**What is expected**
Write back each entry precisely as it is given.

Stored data
☆ ☆ ☆ ☆ ☆
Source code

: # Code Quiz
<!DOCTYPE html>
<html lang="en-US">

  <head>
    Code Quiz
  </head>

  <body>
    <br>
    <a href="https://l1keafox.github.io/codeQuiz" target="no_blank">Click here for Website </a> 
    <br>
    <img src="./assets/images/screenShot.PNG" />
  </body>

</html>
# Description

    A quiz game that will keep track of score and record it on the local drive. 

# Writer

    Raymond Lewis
☆ ☆ ☆ ☆ ☆
**Output below**
Source code

: # Code Quiz
<!DOCTYPE html>
<html lang="en-US">

  <head>
    Code Quiz
  </head>

  <body>
    <br>
    <a href="https://l1keafox.github.io/codeQuiz" target="no_blank">Click here for Website </a> 
    <br>
    <img src="./assets/images/screenShot.PNG" />
  </body>

</html>
# Description

    A quiz game that will keep track of score and record it on the local drive. 

# Writer

    Raymond Lewis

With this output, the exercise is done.